The friend who generously brought in the 1967 Vega Sicilia Unico is tasting this wine for the first time. He is not convinced and I tell him he is wrong, because this Spanish wine has all the beautiful characteristics of the Unico of this decade, the most beautiful of all. I liked his style even though it lacked a bit of power.

The 1969 Château de l’Etoile Yellow Wine, of which I provided three bottles for the three tables, is the ideal companion for the magnificent cheeses brought by generous academicians, including, in particular a Mont d’Or which magnifies the beautiful dense yellow wine and blooming, with an infinite afterglow in the mouth.

The Portail Rouge Loupiac R. Bernède 1949 has a magnificent label. The wine is lovely. It is obviously less complex than Château Climens 1925, but the latter is marked by a slight nose and corky taste which make Loupiac more pleasant to drink than Barsac.

During the meal, academics came to give me to taste wines from other tables. So, I had announced that I bring a Château Canon 1955, but in fact I made a mistake in the cellar and I brought a sublime Château Canon 1943, which, from what I understood was named winner by the table 2.

The Chablis 1er cru Forest René Dauvissat 1982 that I supplied was given to me to taste. Without being flamboyant, it is extremely precise.

They also brought me Châteauneuf du Pape Réserve des Chartes 1947 that I had supplied. And this wine struck me as splendid.

By bringing 23 wines from my cellar, I wanted each participant to have sufficient profusion so that the flaws of a particular wine appear unimportant. From what I heard, the attendees were all over the moon. And for young students, this openness to the world of old wines is a unique experience. Personally, I haven’t drunk wines that make me say « Wow ». Was it the climatic conditions that put the wines on mute, was it my palate, which was not receptive as it should have been, was it the annoyance of having too many glasses that smelled of dust, I don’t know. It will suffice for me to remember the smiles, the compliments, the satisfactions of all the guests to convince myself that this session was a success.
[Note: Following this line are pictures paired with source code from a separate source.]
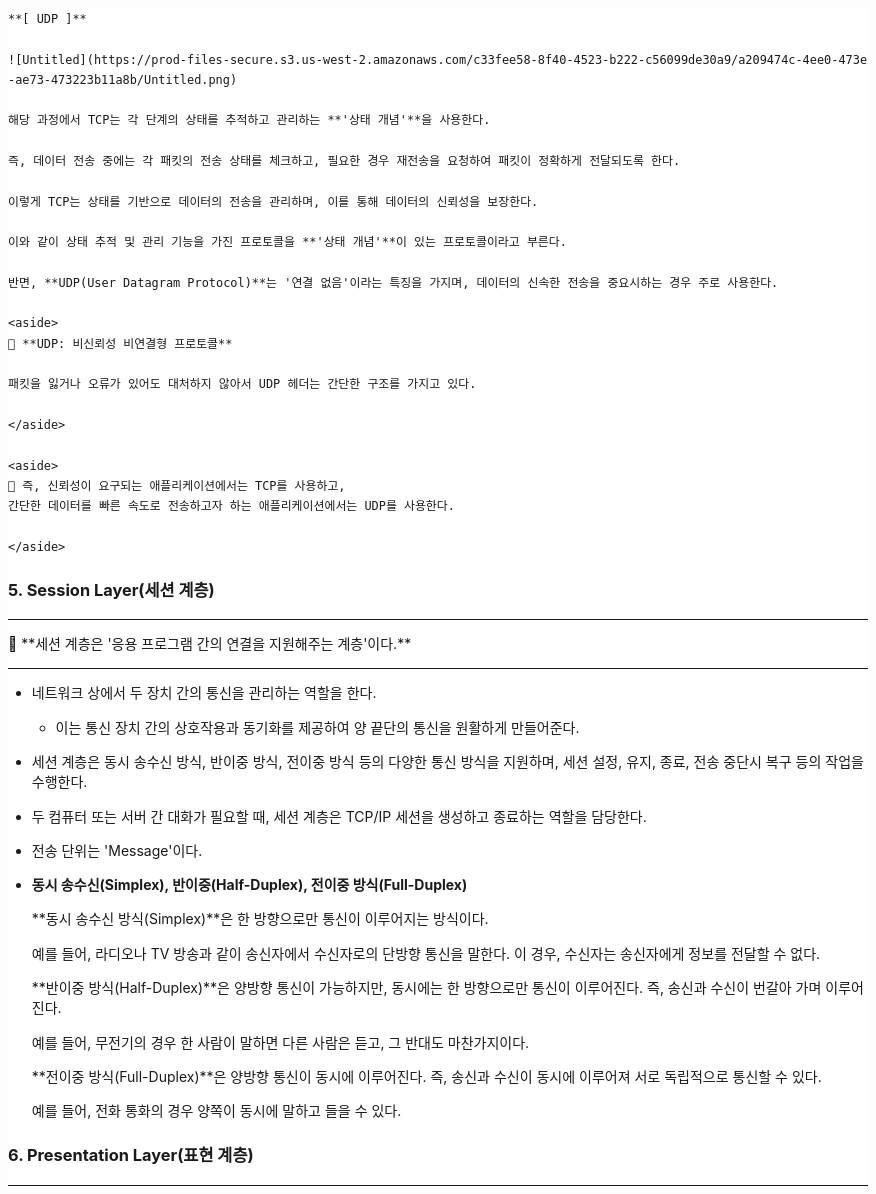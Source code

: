     **[ UDP ]**
    
    ![Untitled](https://prod-files-secure.s3.us-west-2.amazonaws.com/c33fee58-8f40-4523-b222-c56099de30a9/a209474c-4ee0-473e-ae73-473223b11a8b/Untitled.png)
    
    해당 과정에서 TCP는 각 단계의 상태를 추적하고 관리하는 **'상태 개념'**을 사용한다.
    
    즉, 데이터 전송 중에는 각 패킷의 전송 상태를 체크하고, 필요한 경우 재전송을 요청하여 패킷이 정확하게 전달되도록 한다.
    
    이렇게 TCP는 상태를 기반으로 데이터의 전송을 관리하며, 이를 통해 데이터의 신뢰성을 보장한다. 
    
    이와 같이 상태 추적 및 관리 기능을 가진 프로토콜을 **'상태 개념'**이 있는 프로토콜이라고 부른다.
    
    반면, **UDP(User Datagram Protocol)**는 '연결 없음'이라는 특징을 가지며, 데이터의 신속한 전송을 중요시하는 경우 주로 사용한다.
    
    <aside>
    📌 **UDP: 비신뢰성 비연결형 프로토콜**
    
    패킷을 잃거나 오류가 있어도 대처하지 않아서 UDP 헤더는 간단한 구조를 가지고 있다.
    
    </aside>
    
    <aside>
    📌 즉, 신뢰성이 요구되는 애플리케이션에서는 TCP를 사용하고, 
    간단한 데이터를 빠른 속도로 전송하고자 하는 애플리케이션에서는 UDP를 사용한다.
    
    </aside>


### 5. Session Layer(세션 계층)

---

<aside>
📌 **세션 계층은 '응용 프로그램 간의 연결을 지원해주는 계층'이다.**

</aside>

---

- 네트워크 상에서 두 장치 간의 통신을 관리하는 역할을 한다.
    - 이는 통신 장치 간의 상호작용과 동기화를 제공하여 양 끝단의 통신을 원활하게 만들어준다.
- 세션 계층은 동시 송수신 방식, 반이중 방식, 전이중 방식 등의 다양한 통신 방식을 지원하며, 세션 설정, 유지, 종료, 전송 중단시 복구 등의 작업을 수행한다.
- 두 컴퓨터 또는 서버 간 대화가 필요할 때, 세션 계층은 TCP/IP 세션을 생성하고 종료하는 역할을 담당한다.
- 전송 단위는 'Message'이다.

- **동시 송수신(Simplex), 반이중(Half-Duplex), 전이중 방식(Full-Duplex)**


    **동시 송수신 방식(Simplex)**은 한 방향으로만 통신이 이루어지는 방식이다.
    
    예를 들어, 라디오나 TV 방송과 같이 송신자에서 수신자로의 단방향 통신을 말한다. 이 경우, 수신자는 송신자에게 정보를 전달할 수 없다.
    
    **반이중 방식(Half-Duplex)**은 양방향 통신이 가능하지만, 동시에는 한 방향으로만 통신이 이루어진다. 즉, 송신과 수신이 번갈아 가며 이루어진다. 
    
    예를 들어, 무전기의 경우 한 사람이 말하면 다른 사람은 듣고, 그 반대도 마찬가지이다.
    
    **전이중 방식(Full-Duplex)**은 양방향 통신이 동시에 이루어진다. 즉, 송신과 수신이 동시에 이루어져 서로 독립적으로 통신할 수 있다.
    
    예를 들어, 전화 통화의 경우 양쪽이 동시에 말하고 들을 수 있다.


### 6. Presentation Layer(표현 계층)

---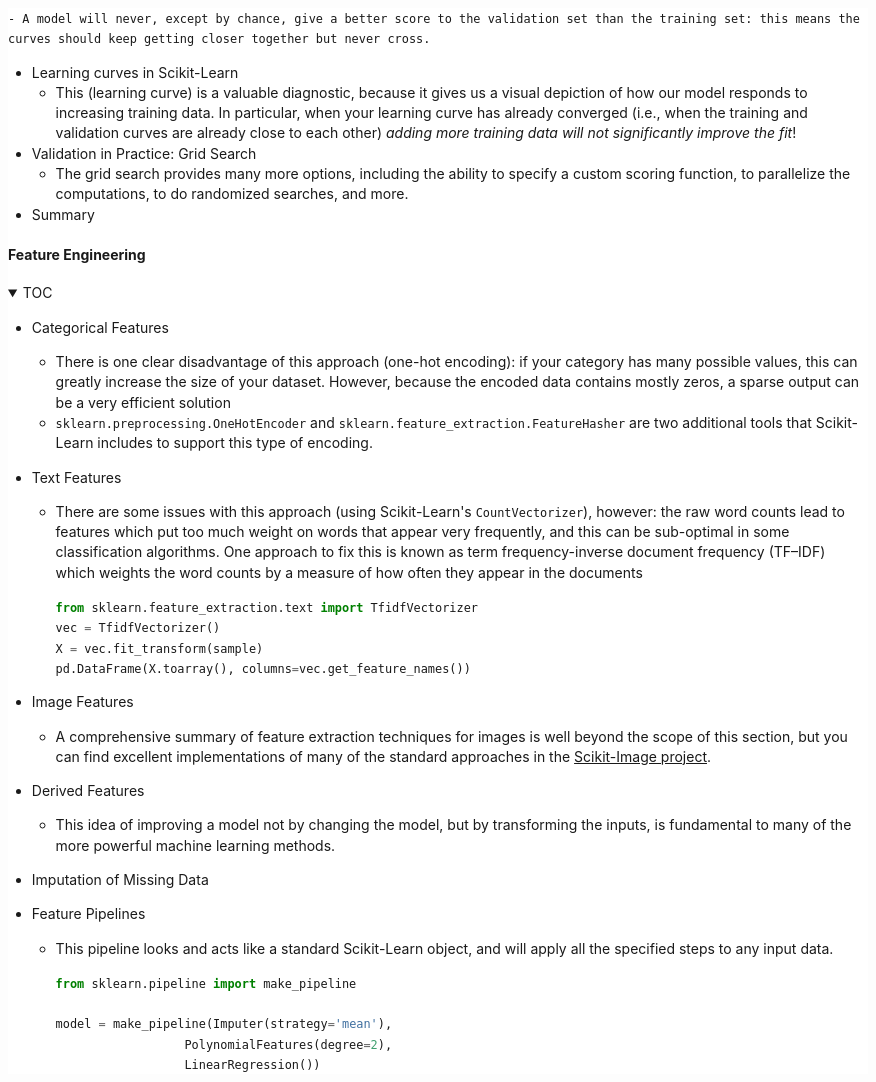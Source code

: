     - A model will never, except by chance, give a better score to the validation set than the training set: this means the curves should keep getting closer together but never cross.

  - Learning curves in Scikit-Learn
    - This (learning curve) is a valuable diagnostic, because it gives us a visual depiction of how our model responds to increasing training data. In particular, when your learning curve has already converged (i.e., when the training and validation curves are already close to each other) *adding more training data will not significantly improve the fit*!
- Validation in Practice: Grid Search 
  - The grid search provides many more options, including the ability to specify a custom scoring function, to parallelize the computations, to do randomized searches, and more.
- Summary
</details> 

#### Feature Engineering
<details open>
  <summary>TOC</summary>

- Categorical Features
  - There is one clear disadvantage of this approach (one-hot encoding): if your category has many possible values, this can greatly increase the size of your dataset. However, because the encoded data contains mostly zeros, a sparse output can be a very efficient solution
  - `sklearn.preprocessing.OneHotEncoder` and `sklearn.feature_extraction.FeatureHasher` are two additional tools that Scikit-Learn includes to support this type of encoding.
- Text Features
  - There are some issues with this approach (using Scikit-Learn's `CountVectorizer`), however: the raw word counts lead to features which put too much weight on words that appear very frequently, and this can be sub-optimal in some classification algorithms. One approach to fix this is known as term frequency-inverse document frequency (TF–IDF) which weights the word counts by a measure of how often they appear in the documents
    ```python
    from sklearn.feature_extraction.text import TfidfVectorizer
    vec = TfidfVectorizer()
    X = vec.fit_transform(sample)
    pd.DataFrame(X.toarray(), columns=vec.get_feature_names())
    ```
- Image Features
  
  - A comprehensive summary of feature extraction techniques for images is well beyond the scope of this section, but you can find excellent implementations of many of the standard approaches in the [Scikit-Image project](http://scikit-image.org/).
- Derived Features
  
  - This idea of improving a model not by changing the model, but by transforming the inputs, is fundamental to many of the more powerful machine learning methods.
- Imputation of Missing Data
- Feature Pipelines
  - This pipeline looks and acts like a standard Scikit-Learn object, and will apply all the specified steps to any input data.
    ```python
    from sklearn.pipeline import make_pipeline

    model = make_pipeline(Imputer(strategy='mean'),
                      PolynomialFeatures(degree=2),
                      LinearRegression())
    ```
</details>
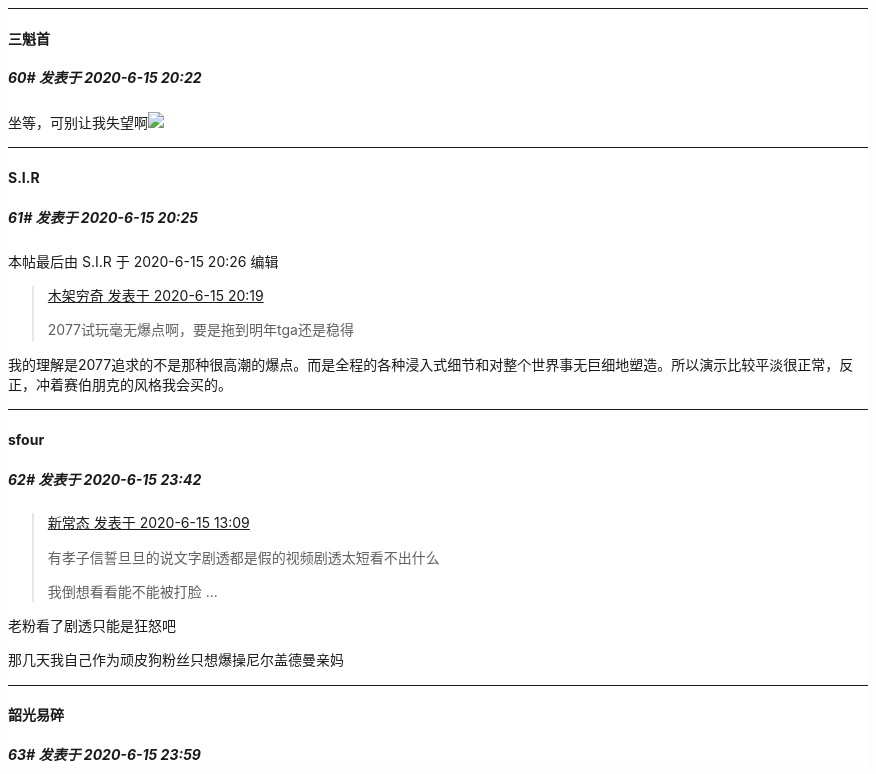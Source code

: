 





-----

####  三魁首  
##### 60#       发表于 2020-6-15 20:22




坐等，可别让我失望啊<img src="https://static.saraba1st.com/image/smiley/face2017/067.png" referrerpolicy="no-referrer">







-----

####  S.I.R  
##### 61#       发表于 2020-6-15 20:25



 本帖最后由 S.I.R 于 2020-6-15 20:26 编辑 
<blockquote><a href="httphttps://bbs.saraba1st.com/2b/forum.php?mod=redirect&amp;goto=findpost&amp;pid=47817227&amp;ptid=1941806" target="_blank">木架穷奇 发表于 2020-6-15 20:19</a>

2077试玩毫无爆点啊，要是拖到明年tga还是稳得</blockquote>
我的理解是2077追求的不是那种很高潮的爆点。而是全程的各种浸入式细节和对整个世界事无巨细地塑造。所以演示比较平淡很正常，反正，冲着赛伯朋克的风格我会买的。







-----

####  sfour  
##### 62#       发表于 2020-6-15 23:42



<blockquote><a href="httphttps://bbs.saraba1st.com/2b/forum.php?mod=redirect&amp;goto=findpost&amp;pid=47811660&amp;ptid=1941806" target="_blank">新常态 发表于 2020-6-15 13:09</a>

有孝子信誓旦旦的说文字剧透都是假的视频剧透太短看不出什么

我倒想看看能不能被打脸 ...</blockquote>
老粉看了剧透只能是狂怒吧

那几天我自己作为顽皮狗粉丝只想爆操尼尔盖德曼亲妈







-----

####  韶光易碎  
##### 63#       发表于 2020-6-15 23:59
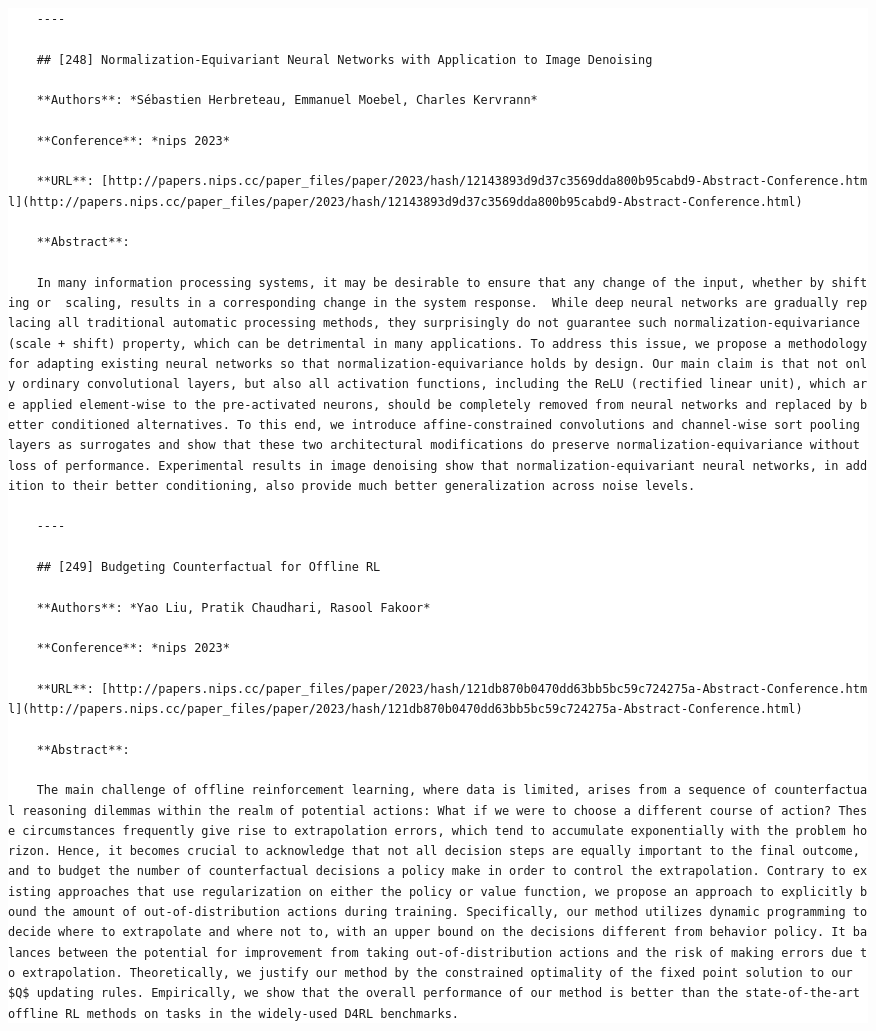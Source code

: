         ----

        ## [248] Normalization-Equivariant Neural Networks with Application to Image Denoising

        **Authors**: *Sébastien Herbreteau, Emmanuel Moebel, Charles Kervrann*

        **Conference**: *nips 2023*

        **URL**: [http://papers.nips.cc/paper_files/paper/2023/hash/12143893d9d37c3569dda800b95cabd9-Abstract-Conference.html](http://papers.nips.cc/paper_files/paper/2023/hash/12143893d9d37c3569dda800b95cabd9-Abstract-Conference.html)

        **Abstract**:

        In many information processing systems, it may be desirable to ensure that any change of the input, whether by shifting or  scaling, results in a corresponding change in the system response.  While deep neural networks are gradually replacing all traditional automatic processing methods, they surprisingly do not guarantee such normalization-equivariance (scale + shift) property, which can be detrimental in many applications. To address this issue, we propose a methodology for adapting existing neural networks so that normalization-equivariance holds by design. Our main claim is that not only ordinary convolutional layers, but also all activation functions, including the ReLU (rectified linear unit), which are applied element-wise to the pre-activated neurons, should be completely removed from neural networks and replaced by better conditioned alternatives. To this end, we introduce affine-constrained convolutions and channel-wise sort pooling layers as surrogates and show that these two architectural modifications do preserve normalization-equivariance without loss of performance. Experimental results in image denoising show that normalization-equivariant neural networks, in addition to their better conditioning, also provide much better generalization across noise levels.

        ----

        ## [249] Budgeting Counterfactual for Offline RL

        **Authors**: *Yao Liu, Pratik Chaudhari, Rasool Fakoor*

        **Conference**: *nips 2023*

        **URL**: [http://papers.nips.cc/paper_files/paper/2023/hash/121db870b0470dd63bb5bc59c724275a-Abstract-Conference.html](http://papers.nips.cc/paper_files/paper/2023/hash/121db870b0470dd63bb5bc59c724275a-Abstract-Conference.html)

        **Abstract**:

        The main challenge of offline reinforcement learning, where data is limited, arises from a sequence of counterfactual reasoning dilemmas within the realm of potential actions: What if we were to choose a different course of action? These circumstances frequently give rise to extrapolation errors, which tend to accumulate exponentially with the problem horizon. Hence, it becomes crucial to acknowledge that not all decision steps are equally important to the final outcome, and to budget the number of counterfactual decisions a policy make in order to control the extrapolation. Contrary to existing approaches that use regularization on either the policy or value function, we propose an approach to explicitly bound the amount of out-of-distribution actions during training. Specifically, our method utilizes dynamic programming to decide where to extrapolate and where not to, with an upper bound on the decisions different from behavior policy. It balances between the potential for improvement from taking out-of-distribution actions and the risk of making errors due to extrapolation. Theoretically, we justify our method by the constrained optimality of the fixed point solution to our $Q$ updating rules. Empirically, we show that the overall performance of our method is better than the state-of-the-art offline RL methods on tasks in the widely-used D4RL benchmarks.
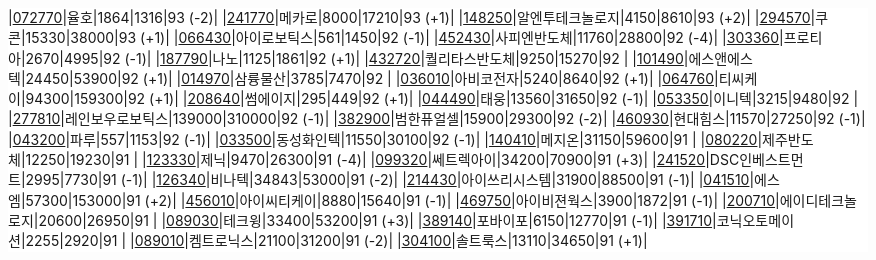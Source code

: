 |[072770](https://finance.daum.net/quotes/A072770)|율호|1864|1316|93 (-2)|
|[241770](https://finance.daum.net/quotes/A241770)|메카로|8000|17210|93 (+1)|
|[148250](https://finance.daum.net/quotes/A148250)|알엔투테크놀로지|4150|8610|93 (+2)|
|[294570](https://finance.daum.net/quotes/A294570)|쿠콘|15330|38000|93 (+1)|
|[066430](https://finance.daum.net/quotes/A066430)|아이로보틱스|561|1450|92 (-1)|
|[452430](https://finance.daum.net/quotes/A452430)|사피엔반도체|11760|28800|92 (-4)|
|[303360](https://finance.daum.net/quotes/A303360)|프로티아|2670|4995|92 (-1)|
|[187790](https://finance.daum.net/quotes/A187790)|나노|1125|1861|92 (+1)|
|[432720](https://finance.daum.net/quotes/A432720)|퀄리타스반도체|9250|15270|92 |
|[101490](https://finance.daum.net/quotes/A101490)|에스앤에스텍|24450|53900|92 (+1)|
|[014970](https://finance.daum.net/quotes/A014970)|삼륭물산|3785|7470|92 |
|[036010](https://finance.daum.net/quotes/A036010)|아비코전자|5240|8640|92 (+1)|
|[064760](https://finance.daum.net/quotes/A064760)|티씨케이|94300|159300|92 (+1)|
|[208640](https://finance.daum.net/quotes/A208640)|썸에이지|295|449|92 (+1)|
|[044490](https://finance.daum.net/quotes/A044490)|태웅|13560|31650|92 (-1)|
|[053350](https://finance.daum.net/quotes/A053350)|이니텍|3215|9480|92 |
|[277810](https://finance.daum.net/quotes/A277810)|레인보우로보틱스|139000|310000|92 (-1)|
|[382900](https://finance.daum.net/quotes/A382900)|범한퓨얼셀|15900|29300|92 (-2)|
|[460930](https://finance.daum.net/quotes/A460930)|현대힘스|11570|27250|92 (-1)|
|[043200](https://finance.daum.net/quotes/A043200)|파루|557|1153|92 (-1)|
|[033500](https://finance.daum.net/quotes/A033500)|동성화인텍|11550|30100|92 (-1)|
|[140410](https://finance.daum.net/quotes/A140410)|메지온|31150|59600|91 |
|[080220](https://finance.daum.net/quotes/A080220)|제주반도체|12250|19230|91 |
|[123330](https://finance.daum.net/quotes/A123330)|제닉|9470|26300|91 (-4)|
|[099320](https://finance.daum.net/quotes/A099320)|쎄트렉아이|34200|70900|91 (+3)|
|[241520](https://finance.daum.net/quotes/A241520)|DSC인베스트먼트|2995|7730|91 (-1)|
|[126340](https://finance.daum.net/quotes/A126340)|비나텍|34843|53000|91 (-2)|
|[214430](https://finance.daum.net/quotes/A214430)|아이쓰리시스템|31900|88500|91 (-1)|
|[041510](https://finance.daum.net/quotes/A041510)|에스엠|57300|153000|91 (+2)|
|[456010](https://finance.daum.net/quotes/A456010)|아이씨티케이|8880|15640|91 (-1)|
|[469750](https://finance.daum.net/quotes/A469750)|아이비젼웍스|3900|1872|91 (-1)|
|[200710](https://finance.daum.net/quotes/A200710)|에이디테크놀로지|20600|26950|91 |
|[089030](https://finance.daum.net/quotes/A089030)|테크윙|33400|53200|91 (+3)|
|[389140](https://finance.daum.net/quotes/A389140)|포바이포|6150|12770|91 (-1)|
|[391710](https://finance.daum.net/quotes/A391710)|코닉오토메이션|2255|2920|91 |
|[089010](https://finance.daum.net/quotes/A089010)|켐트로닉스|21100|31200|91 (-2)|
|[304100](https://finance.daum.net/quotes/A304100)|솔트룩스|13110|34650|91 (+1)|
If we consider the objectives of the Academy of Ancient Wines to provide everyone with access to rare and original ancient wines, it is safe to say that it was a success. Providing access to an Italian wine from 1919, a Meursault from 1895, a Beaujolais from 1926, a Châteauneuf from 1947, a wine from Romanée Conti from 1974, is a privilege.

I loved the Grands Echézeaux Domaine de la Romanée Conti 1974, the Algerian White Targui Wine 1955 and the Rosé Frédéric Lung 1945, the Château Canon 1943 and the Châteauneuf du Pape Réserve des Chartes 1947 and Le Portail Rouge Loupiac R.Bernède 1949. So yes, I can say that even without « wow », I drank great wines.

The meal was delicious. The service led by Adrian Williamson was efficient. Béatrice helped with the wine ordering and logistics. So, there is only one desire, and that is to start a new session of the academy.